The package currently supports these data inputs:

binary data ([0, 1, 0, ...]) - convenient for conversion-like A/B testing
normal data with unknown variance - convenient for normal data A/B testing
delta-lognormal data (lognormal data with zeros) - convenient for revenue-like A/B testing

The core evaluation metric of the approach is Probability of Being Best (i.e. "being larger" from data point of view) which is calculated using simulations from posterior distributions (considering given data).

Installation

bayesian_testing can be installed using pip:

pip install bayesian_testing

Alternatively, you can clone the repository and use poetry manually:

cd bayesian_testing
pip install poetry
poetry install
poetry shell

Basic Usage

The primary features are BinaryDataTest, NormalDataTest and DeltaLognormalDataTest classes.

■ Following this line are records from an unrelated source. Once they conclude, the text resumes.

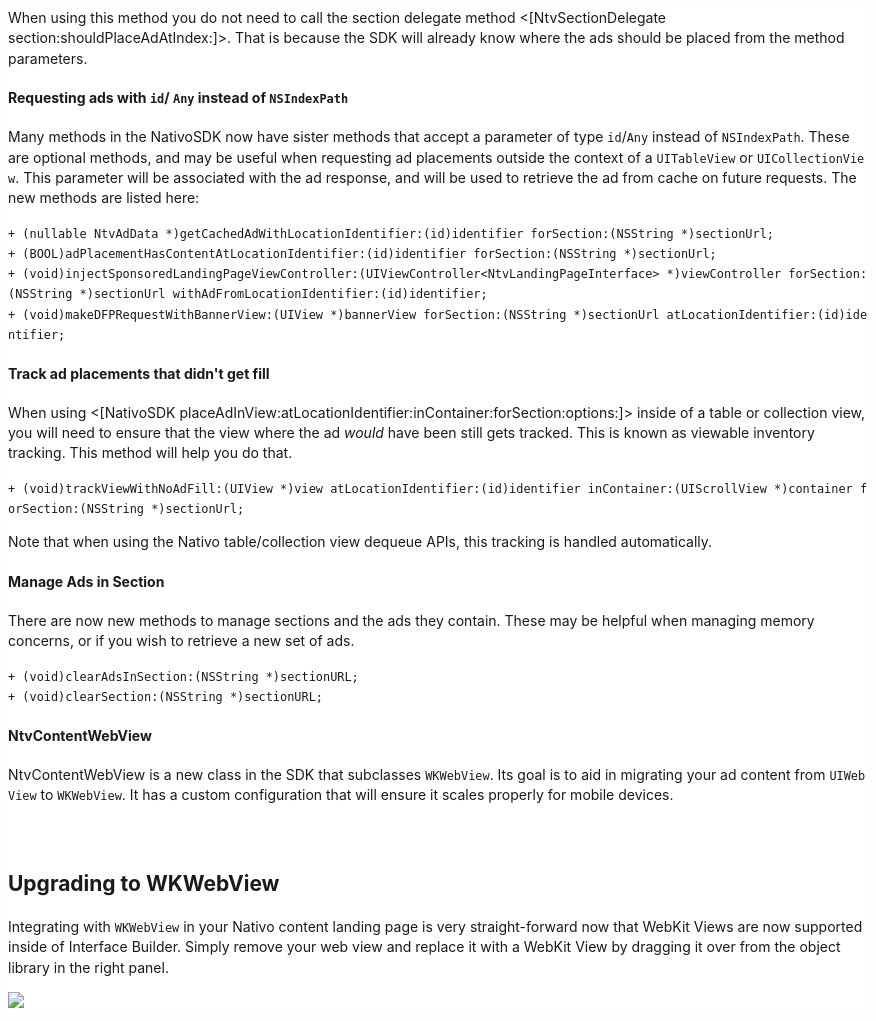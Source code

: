 When using this method you do not need to call the section delegate method <[NtvSectionDelegate section:shouldPlaceAdAtIndex:]>. That is because the SDK will already know where the ads should be placed from the method parameters.


#### Requesting ads with `id`/ `Any` instead of `NSIndexPath`
Many methods in the NativoSDK now have sister methods that accept a parameter of type `id`/`Any` instead of `NSIndexPath`. These are optional methods, and may be useful when requesting ad placements outside the context of a `UITableView` or `UICollectionView`. This parameter will be associated with the ad response, and will be used to retrieve the ad from cache on future requests. The new methods are listed here:

    + (nullable NtvAdData *)getCachedAdWithLocationIdentifier:(id)identifier forSection:(NSString *)sectionUrl;
    + (BOOL)adPlacementHasContentAtLocationIdentifier:(id)identifier forSection:(NSString *)sectionUrl;
    + (void)injectSponsoredLandingPageViewController:(UIViewController<NtvLandingPageInterface> *)viewController forSection:(NSString *)sectionUrl withAdFromLocationIdentifier:(id)identifier;
    + (void)makeDFPRequestWithBannerView:(UIView *)bannerView forSection:(NSString *)sectionUrl atLocationIdentifier:(id)identifier;


#### Track ad placements that didn't get fill
When using <[NativoSDK placeAdInView:atLocationIdentifier:inContainer:forSection:options:]> inside of a table or collection view, you will need to ensure that the view where the ad *would* have been still gets tracked. This is known as viewable inventory tracking. This method will help you do that.

    + (void)trackViewWithNoAdFill:(UIView *)view atLocationIdentifier:(id)identifier inContainer:(UIScrollView *)container forSection:(NSString *)sectionUrl;

Note that when using the Nativo table/collection view dequeue APIs, this tracking is handled automatically.


#### Manage Ads in Section
There are now new methods to manage sections and the ads they contain. These may be helpful when managing memory concerns, or if you wish to retrieve a new set of ads.

    + (void)clearAdsInSection:(NSString *)sectionURL;
    + (void)clearSection:(NSString *)sectionURL;
    
#### NtvContentWebView
NtvContentWebView is a new class in the SDK that subclasses `WKWebView`. Its goal is to aid in migrating your ad content from `UIWebView` to `WKWebView`. It has a custom configuration that will ensure it scales properly for mobile devices.

<br>

## Upgrading to WKWebView

Integrating with `WKWebView` in your Nativo content landing page is very straight-forward now that WebKit Views are now supported inside of Interface Builder. Simply remove your web view and replace it with a WebKit View by dragging it over from the object library in the right panel.

<img src="guide_img/webkitinterfacebuilder.png" ></img>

In all cases, there are two methods to insert data:

add_variant_data - adding raw data for a variant as a list of numbers (or numpy 1-D array)
add_variant_data_agg - adding aggregated variant data (this can be practical for large data, as the aggregation can be done on a database level)

Both methods for adding data are allowing specification of prior distribution using default parameters (see details in respective docstrings). Default prior setup should be sufficient for most of the cases (e.g. in cases with unknown priors or large amounts of data).

To get the results of the test, simply call method evaluate, or probabs_of_being_best for returning just the probabilities.

Probabilities of being best are approximated using simulations, hence evaluate can return slightly different values for different runs. To stabilize it, you can set sim_count parameter of evaluate to higher value (default value is 20K), or even use seed parameter to fix it completely.

BinaryDataTest

Class for Bayesian A/B test for binary-like data (e.g. conversions, successes, etc.).

import numpy as np
from bayesian_testing.experiments import BinaryDataTest

# generating some random data
rng = np.random.default_rng(52)
# random 1x1500 array of 0/1 data with 5.2% probability for 1:
data_a = rng.binomial(n=1, p=0.052, size=1500)
# random 1x1200 array of 0/1 data with 6.7% probability for 1:
data_b = rng.binomial(n=1, p=0.067, size=1200)

# initialize a test
test = BinaryDataTest()

# add variant using raw data (arrays of zeros and ones):
test.add_variant_data("A", data_a)
test.add_variant_data("B", data_b)
# priors can be specified like this (default for this test is a=b=1/2):
# test.add_variant_data("B", data_b, a_prior=1, b_prior=20)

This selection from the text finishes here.